### [RECORDS SUPPLIED]

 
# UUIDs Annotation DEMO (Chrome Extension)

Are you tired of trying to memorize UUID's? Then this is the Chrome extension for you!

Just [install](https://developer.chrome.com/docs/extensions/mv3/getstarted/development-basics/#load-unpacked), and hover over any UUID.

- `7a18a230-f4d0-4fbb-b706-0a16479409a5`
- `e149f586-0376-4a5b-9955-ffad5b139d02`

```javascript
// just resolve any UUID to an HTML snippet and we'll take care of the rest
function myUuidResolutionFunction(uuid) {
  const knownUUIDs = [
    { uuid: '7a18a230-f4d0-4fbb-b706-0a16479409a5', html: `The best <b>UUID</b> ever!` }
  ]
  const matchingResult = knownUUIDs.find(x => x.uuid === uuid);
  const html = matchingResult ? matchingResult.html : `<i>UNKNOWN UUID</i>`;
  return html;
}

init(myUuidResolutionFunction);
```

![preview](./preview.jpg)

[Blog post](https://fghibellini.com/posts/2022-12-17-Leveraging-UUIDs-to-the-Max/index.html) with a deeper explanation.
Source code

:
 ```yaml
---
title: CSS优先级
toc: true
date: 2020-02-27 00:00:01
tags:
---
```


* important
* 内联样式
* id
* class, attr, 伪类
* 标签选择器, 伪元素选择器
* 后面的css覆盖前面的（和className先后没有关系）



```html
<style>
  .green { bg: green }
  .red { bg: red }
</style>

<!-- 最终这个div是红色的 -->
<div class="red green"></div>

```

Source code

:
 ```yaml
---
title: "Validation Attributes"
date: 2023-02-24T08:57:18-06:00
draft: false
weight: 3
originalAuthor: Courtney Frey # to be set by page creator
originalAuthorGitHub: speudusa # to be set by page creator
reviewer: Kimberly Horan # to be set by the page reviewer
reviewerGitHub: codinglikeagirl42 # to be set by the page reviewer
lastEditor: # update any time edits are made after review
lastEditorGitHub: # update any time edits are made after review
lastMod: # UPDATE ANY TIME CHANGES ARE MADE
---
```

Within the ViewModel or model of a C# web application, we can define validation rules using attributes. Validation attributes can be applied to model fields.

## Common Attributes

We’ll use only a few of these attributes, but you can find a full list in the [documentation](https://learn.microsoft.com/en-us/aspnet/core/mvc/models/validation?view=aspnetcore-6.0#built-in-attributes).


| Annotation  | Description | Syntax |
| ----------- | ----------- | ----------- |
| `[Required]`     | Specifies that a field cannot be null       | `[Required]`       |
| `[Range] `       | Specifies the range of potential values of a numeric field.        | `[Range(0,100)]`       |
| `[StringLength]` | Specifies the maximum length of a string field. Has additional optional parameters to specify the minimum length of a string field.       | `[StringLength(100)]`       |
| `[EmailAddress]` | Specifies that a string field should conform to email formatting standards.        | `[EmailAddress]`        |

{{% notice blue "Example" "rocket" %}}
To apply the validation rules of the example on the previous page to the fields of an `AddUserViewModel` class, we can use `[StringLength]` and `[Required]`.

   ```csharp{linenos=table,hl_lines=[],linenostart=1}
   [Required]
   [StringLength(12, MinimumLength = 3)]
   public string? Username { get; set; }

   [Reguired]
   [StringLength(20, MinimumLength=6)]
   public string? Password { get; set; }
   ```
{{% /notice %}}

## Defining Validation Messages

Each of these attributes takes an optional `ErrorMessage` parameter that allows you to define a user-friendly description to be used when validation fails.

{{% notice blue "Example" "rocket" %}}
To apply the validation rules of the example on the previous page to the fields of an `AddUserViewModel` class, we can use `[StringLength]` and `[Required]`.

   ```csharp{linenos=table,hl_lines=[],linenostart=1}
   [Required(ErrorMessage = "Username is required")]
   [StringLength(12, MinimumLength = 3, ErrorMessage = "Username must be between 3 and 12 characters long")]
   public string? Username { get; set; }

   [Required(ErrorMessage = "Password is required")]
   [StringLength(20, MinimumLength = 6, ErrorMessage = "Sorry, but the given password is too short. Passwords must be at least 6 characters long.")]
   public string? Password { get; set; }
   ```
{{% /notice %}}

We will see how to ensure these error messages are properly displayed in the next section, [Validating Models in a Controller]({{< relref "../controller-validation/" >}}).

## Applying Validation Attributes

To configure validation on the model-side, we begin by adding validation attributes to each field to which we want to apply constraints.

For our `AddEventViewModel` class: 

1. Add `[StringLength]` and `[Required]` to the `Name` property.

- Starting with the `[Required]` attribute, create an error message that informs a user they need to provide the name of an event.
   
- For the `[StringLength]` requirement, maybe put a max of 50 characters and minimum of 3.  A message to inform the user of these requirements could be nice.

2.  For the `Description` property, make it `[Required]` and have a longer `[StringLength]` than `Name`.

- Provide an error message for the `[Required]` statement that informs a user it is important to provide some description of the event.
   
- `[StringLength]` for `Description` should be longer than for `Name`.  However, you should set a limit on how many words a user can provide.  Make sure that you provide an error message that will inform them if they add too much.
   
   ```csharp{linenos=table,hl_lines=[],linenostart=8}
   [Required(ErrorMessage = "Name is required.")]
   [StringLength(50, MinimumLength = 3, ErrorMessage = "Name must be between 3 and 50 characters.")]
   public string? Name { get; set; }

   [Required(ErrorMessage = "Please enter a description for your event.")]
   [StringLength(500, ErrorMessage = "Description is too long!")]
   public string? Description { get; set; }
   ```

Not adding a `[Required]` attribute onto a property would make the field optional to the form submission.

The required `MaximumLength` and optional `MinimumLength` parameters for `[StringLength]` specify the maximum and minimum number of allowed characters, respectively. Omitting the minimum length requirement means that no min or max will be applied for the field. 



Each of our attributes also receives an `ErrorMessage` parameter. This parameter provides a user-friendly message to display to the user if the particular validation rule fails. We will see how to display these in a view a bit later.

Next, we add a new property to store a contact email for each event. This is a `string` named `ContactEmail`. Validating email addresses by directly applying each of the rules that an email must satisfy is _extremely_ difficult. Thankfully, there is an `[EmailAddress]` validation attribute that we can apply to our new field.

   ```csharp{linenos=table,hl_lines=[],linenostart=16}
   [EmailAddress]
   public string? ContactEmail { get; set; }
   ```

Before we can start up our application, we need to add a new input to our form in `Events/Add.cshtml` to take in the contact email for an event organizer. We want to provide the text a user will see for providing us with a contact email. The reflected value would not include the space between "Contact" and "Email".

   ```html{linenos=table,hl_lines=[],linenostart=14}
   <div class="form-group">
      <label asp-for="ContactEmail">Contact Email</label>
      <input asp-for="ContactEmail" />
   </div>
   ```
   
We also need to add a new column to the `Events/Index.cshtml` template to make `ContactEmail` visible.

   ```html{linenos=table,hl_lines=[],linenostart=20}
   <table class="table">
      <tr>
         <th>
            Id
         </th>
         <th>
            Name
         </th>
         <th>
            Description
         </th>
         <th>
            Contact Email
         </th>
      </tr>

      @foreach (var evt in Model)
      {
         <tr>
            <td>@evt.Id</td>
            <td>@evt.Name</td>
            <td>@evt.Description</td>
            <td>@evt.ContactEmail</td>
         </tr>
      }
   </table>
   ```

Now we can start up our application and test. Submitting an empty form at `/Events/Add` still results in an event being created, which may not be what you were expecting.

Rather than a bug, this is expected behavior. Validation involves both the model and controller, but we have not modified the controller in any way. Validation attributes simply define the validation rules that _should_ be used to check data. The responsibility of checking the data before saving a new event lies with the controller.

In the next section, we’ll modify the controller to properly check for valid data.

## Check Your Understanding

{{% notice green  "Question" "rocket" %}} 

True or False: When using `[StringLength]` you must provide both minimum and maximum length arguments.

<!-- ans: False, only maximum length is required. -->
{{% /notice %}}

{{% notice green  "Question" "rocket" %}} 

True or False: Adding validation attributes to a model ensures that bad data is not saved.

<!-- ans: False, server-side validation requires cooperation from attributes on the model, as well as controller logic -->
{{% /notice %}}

### [WHAT YOU ARE ASKED TO DO]
In the listing above, which lines include the string "edits"? Return every one of them.

### [EXPECTED ANSWER]
lastEditor: # update any time edits are made after review
lastEditorGitHub: # update any time edits are made after review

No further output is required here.